Records drawn from a dataset
*****

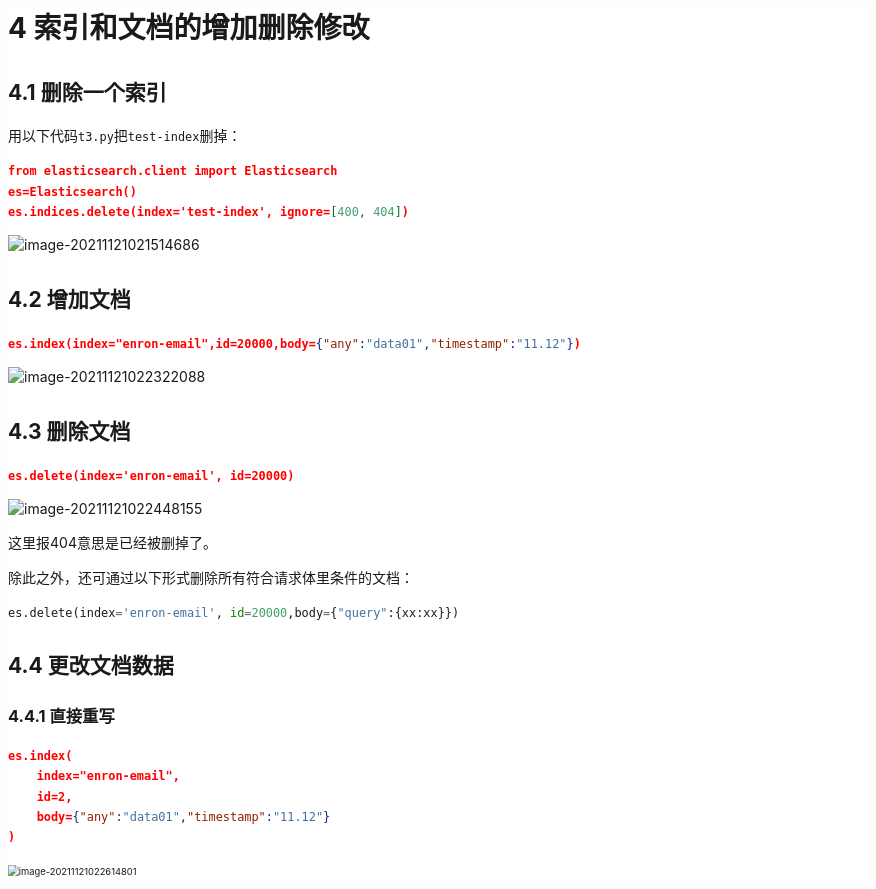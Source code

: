 # 4 索引和文档的增加删除修改

## 4.1 删除一个索引

用以下代码`t3.py`把`test-index`删掉：

```json
from elasticsearch.client import Elasticsearch
es=Elasticsearch()
es.indices.delete(index='test-index', ignore=[400, 404])
```

![image-20211121021514686](C:/Users/16834/Desktop/%E4%BF%A1%E6%81%AF%E6%A3%80%E7%B4%A2%E5%AE%9E%E9%AA%8C/3%20%E5%AE%9E%E9%AA%8C3%2011.21/image-20211121021514686.png)

## 4.2 增加文档

```json
es.index(index="enron-email",id=20000,body={"any":"data01","timestamp":"11.12"})
```

![image-20211121022322088](C:/Users/16834/Desktop/%E4%BF%A1%E6%81%AF%E6%A3%80%E7%B4%A2%E5%AE%9E%E9%AA%8C/3%20%E5%AE%9E%E9%AA%8C3%2011.21/image-20211121022322088.png)

## 4.3 删除文档

```json
es.delete(index='enron-email', id=20000)
```

![image-20211121022448155](C:/Users/16834/Desktop/%E4%BF%A1%E6%81%AF%E6%A3%80%E7%B4%A2%E5%AE%9E%E9%AA%8C/3%20%E5%AE%9E%E9%AA%8C3%2011.21/image-20211121022448155-1637432688707.png)

这里报404意思是已经被删掉了。

除此之外，还可通过以下形式删除所有符合请求体里条件的文档：

```python
es.delete(index='enron-email', id=20000,body={"query":{xx:xx}})
```

## 4.4 更改文档数据

### 4.4.1 直接重写

```json
es.index(
    index="enron-email",
    id=2,
    body={"any":"data01","timestamp":"11.12"}
)
```

<img src="C:/Users/16834/Desktop/%E4%BF%A1%E6%81%AF%E6%A3%80%E7%B4%A2%E5%AE%9E%E9%AA%8C/3%20%E5%AE%9E%E9%AA%8C3%2011.21/image-20211121022614801.png" alt="image-20211121022614801" style="zoom:67%;" />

*****

Go through the entries above and count each line that contains the string "email". Reply only with the total.

4